◆ **Work to complete**
Scan each line of the records for the word "sort" and extract the ones that have it.

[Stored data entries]
┄┄┄┄┄┄┄┄┄┄
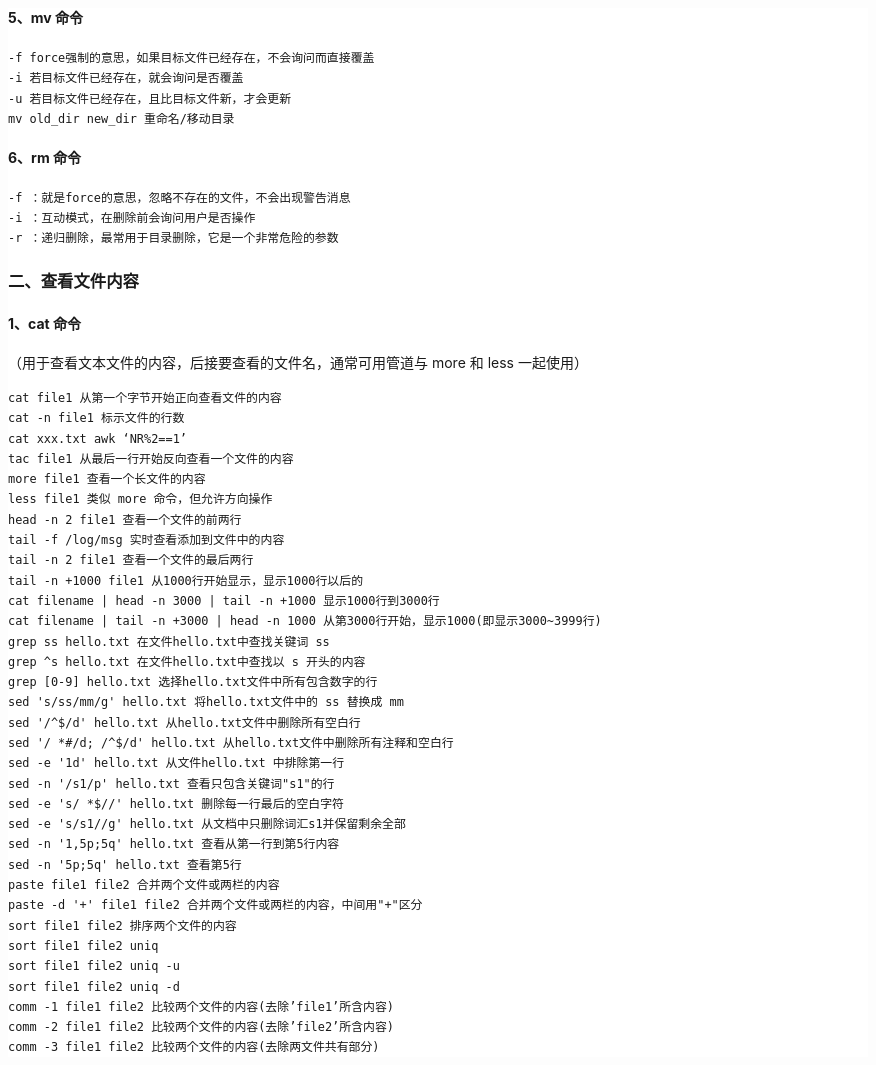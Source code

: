 #### 5、mv 命令

```
-f force强制的意思，如果目标文件已经存在，不会询问而直接覆盖
-i 若目标文件已经存在，就会询问是否覆盖
-u 若目标文件已经存在，且比目标文件新，才会更新
mv old_dir new_dir 重命名/移动⽬录
```

#### 6、rm 命令

```
-f ：就是force的意思，忽略不存在的文件，不会出现警告消息
-i ：互动模式，在删除前会询问用户是否操作
-r ：递归删除，最常用于目录删除，它是一个非常危险的参数
```

### 二、查看文件内容

#### 1、cat 命令

（用于查看文本文件的内容，后接要查看的文件名，通常可用管道与 more 和 less 一起使用）

```
cat file1 从第一个字节开始正向查看文件的内容
cat -n file1 标示文件的行数
cat xxx.txt awk ‘NR%2==1’
tac file1 从最后一行开始反向查看一个文件的内容
more file1 查看一个长文件的内容
less file1 类似 more 命令，但允许方向操作
head -n 2 file1 查看一个文件的前两行
tail -f /log/msg 实时查看添加到⽂件中的内容
tail -n 2 file1 查看一个文件的最后两行
tail -n +1000 file1 从1000行开始显示，显示1000行以后的
cat filename | head -n 3000 | tail -n +1000 显示1000行到3000行
cat filename | tail -n +3000 | head -n 1000 从第3000行开始，显示1000(即显示3000~3999行)
grep ss hello.txt 在⽂件hello.txt中查找关键词 ss
grep ^s hello.txt 在⽂件hello.txt中查找以 s 开头的内容
grep [0-9] hello.txt 选择hello.txt⽂件中所有包含数字的⾏
sed 's/ss/mm/g' hello.txt 将hello.txt⽂件中的 ss 替换成 mm
sed '/^$/d' hello.txt 从hello.txt⽂件中删除所有空⽩⾏
sed '/ *#/d; /^$/d' hello.txt 从hello.txt⽂件中删除所有注释和空⽩⾏
sed -e '1d' hello.txt 从⽂件hello.txt 中排除第⼀⾏
sed -n '/s1/p' hello.txt 查看只包含关键词"s1"的⾏
sed -e 's/ *$//' hello.txt 删除每⼀⾏最后的空⽩字符
sed -e 's/s1//g' hello.txt 从⽂档中只删除词汇s1并保留剩余全部
sed -n '1,5p;5q' hello.txt 查看从第⼀⾏到第5⾏内容
sed -n '5p;5q' hello.txt 查看第5⾏
paste file1 file2 合并两个⽂件或两栏的内容
paste -d '+' file1 file2 合并两个⽂件或两栏的内容，中间⽤"+"区分
sort file1 file2 排序两个⽂件的内容
sort file1 file2 uniq
sort file1 file2 uniq -u
sort file1 file2 uniq -d
comm -1 file1 file2 ⽐较两个⽂件的内容(去除’file1’所含内容)
comm -2 file1 file2 ⽐较两个⽂件的内容(去除’file2’所含内容)
comm -3 file1 file2 ⽐较两个⽂件的内容(去除两⽂件共有部分)
```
┄┄┄┄┄┄┄┄┄┄
◆ **Exercise response**
sort file1 file2 排序两个⽂件的内容
sort file1 file2 uniq
sort file1 file2 uniq -u
sort file1 file2 uniq -d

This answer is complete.